Personal information
- Born: June 7, 1999 (age 26) Podgorica, Montenegro, FR Yugoslavia
- Nationality: Serbian
- Listed height: 2.03 m (6 ft 8 in)
- Listed weight: 90 kg (198 lb)

Career information
- NBA draft: 2021: undrafted
- Playing career: 2018–present

Career history
- 2018–2022: Crvena zvezda
- 2018–2019: → Vršac
- 2019: → FMP
- 2019–2020: → Sloboda Užice
- 2020–2022: → FMP
- 2022–present: FMP

Career highlights
- Serbian League Cup winner (2020);

= Ranko Simović =

Serbian basketball player

Ranko Simović (Ранко Симовић, born June 7, 1999) is a Serbian professional basketball player who currently plays for FMP of the ABA League as a loaned player of Crvena zvezda mts.

== Professional career ==
Simović grew up playing basketball for Mladost Čačak. In 2016, he was added to the Crvena zvezda U18 team.

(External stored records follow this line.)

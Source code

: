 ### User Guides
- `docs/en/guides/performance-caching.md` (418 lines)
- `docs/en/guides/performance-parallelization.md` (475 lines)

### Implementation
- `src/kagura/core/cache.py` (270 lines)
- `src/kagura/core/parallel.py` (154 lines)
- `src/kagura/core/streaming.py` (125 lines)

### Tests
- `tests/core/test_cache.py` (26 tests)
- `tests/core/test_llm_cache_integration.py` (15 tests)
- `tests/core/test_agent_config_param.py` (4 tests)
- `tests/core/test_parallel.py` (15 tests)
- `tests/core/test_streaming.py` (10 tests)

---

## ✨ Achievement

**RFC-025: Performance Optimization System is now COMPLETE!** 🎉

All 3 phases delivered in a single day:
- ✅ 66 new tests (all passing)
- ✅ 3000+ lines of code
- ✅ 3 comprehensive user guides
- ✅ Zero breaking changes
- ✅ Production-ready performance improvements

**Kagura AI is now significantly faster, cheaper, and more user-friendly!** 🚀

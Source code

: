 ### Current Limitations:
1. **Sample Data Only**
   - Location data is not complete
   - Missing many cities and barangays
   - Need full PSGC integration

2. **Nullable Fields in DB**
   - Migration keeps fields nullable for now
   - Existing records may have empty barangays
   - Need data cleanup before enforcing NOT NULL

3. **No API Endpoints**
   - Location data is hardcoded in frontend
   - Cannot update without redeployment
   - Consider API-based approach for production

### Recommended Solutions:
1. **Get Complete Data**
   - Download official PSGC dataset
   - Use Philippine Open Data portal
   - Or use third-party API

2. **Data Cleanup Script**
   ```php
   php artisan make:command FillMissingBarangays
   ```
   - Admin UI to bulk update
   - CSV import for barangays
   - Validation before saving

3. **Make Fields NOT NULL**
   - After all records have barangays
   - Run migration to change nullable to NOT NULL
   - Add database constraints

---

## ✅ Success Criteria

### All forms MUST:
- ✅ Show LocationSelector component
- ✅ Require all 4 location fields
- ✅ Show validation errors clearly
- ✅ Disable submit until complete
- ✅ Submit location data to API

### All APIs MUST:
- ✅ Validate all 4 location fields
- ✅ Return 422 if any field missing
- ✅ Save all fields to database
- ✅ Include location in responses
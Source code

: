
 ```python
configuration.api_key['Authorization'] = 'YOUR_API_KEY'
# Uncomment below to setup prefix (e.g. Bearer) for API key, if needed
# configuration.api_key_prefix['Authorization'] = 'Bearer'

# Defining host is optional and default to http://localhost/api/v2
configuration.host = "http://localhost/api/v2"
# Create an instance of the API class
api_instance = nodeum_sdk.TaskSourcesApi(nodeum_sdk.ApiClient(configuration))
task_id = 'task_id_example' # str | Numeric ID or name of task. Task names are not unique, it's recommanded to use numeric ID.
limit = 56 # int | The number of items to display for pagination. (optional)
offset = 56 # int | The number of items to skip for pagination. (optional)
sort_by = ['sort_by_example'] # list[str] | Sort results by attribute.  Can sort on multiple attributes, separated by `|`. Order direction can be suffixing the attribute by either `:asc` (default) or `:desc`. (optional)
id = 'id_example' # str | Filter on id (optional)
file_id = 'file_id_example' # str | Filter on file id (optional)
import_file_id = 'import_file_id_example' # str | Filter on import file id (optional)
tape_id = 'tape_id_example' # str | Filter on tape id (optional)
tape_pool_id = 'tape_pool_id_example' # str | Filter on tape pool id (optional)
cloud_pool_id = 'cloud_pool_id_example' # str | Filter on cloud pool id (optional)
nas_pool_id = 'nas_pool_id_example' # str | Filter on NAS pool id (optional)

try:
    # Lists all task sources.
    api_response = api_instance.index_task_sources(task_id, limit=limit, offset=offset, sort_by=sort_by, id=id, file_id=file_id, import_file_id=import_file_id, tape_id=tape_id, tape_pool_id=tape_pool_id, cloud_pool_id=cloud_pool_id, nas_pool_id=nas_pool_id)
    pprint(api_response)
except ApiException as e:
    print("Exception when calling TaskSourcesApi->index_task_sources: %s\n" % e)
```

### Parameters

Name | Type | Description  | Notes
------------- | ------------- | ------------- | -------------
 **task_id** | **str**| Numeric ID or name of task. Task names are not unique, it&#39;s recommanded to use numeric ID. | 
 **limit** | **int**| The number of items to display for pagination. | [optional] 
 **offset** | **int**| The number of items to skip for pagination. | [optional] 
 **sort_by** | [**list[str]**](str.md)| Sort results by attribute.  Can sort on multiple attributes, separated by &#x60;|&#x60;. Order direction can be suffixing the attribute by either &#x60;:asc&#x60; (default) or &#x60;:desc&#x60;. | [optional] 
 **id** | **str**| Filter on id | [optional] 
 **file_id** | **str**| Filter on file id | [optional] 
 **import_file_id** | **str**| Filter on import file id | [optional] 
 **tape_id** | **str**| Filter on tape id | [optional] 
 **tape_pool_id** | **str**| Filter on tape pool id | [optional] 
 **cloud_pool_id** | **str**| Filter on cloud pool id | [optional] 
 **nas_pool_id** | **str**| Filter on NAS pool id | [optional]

On June 19, 2017, Simović signed a four-year contract with Crvena zvezda. Prior to the 2018–19 season he was loaned out to Vršac. Through 21 games in the 2018–19 ABA 2 season, he averaged 5.5 points, 3.6 rebounds, and 0.9 assists per game. In April 2019, he joined FMP for the rest of the 2018–19 season. In December, he was loaned to Sloboda Užice for the rest of the 2019–20 season.

In May 2022, Simović signed a two-year contract with FMP.

== National team career==
Simović was a member of the Serbia under-18 team that finished 10th at the 2016 FIBA Europe Under-18 Championship in Samsun, Turkey. Over seven tournament games, he averaged 3.8 points, 4.2 rebounds, and 0.6 assists per game. Simović was a member of the Serbian under-20 team that finished 15th at the 2019 FIBA U20 European Championship in Tel Aviv, Israel. Over seven tournament games, he averaged 9.9 points, 7.1 rebounds, and 1.7 assists per game.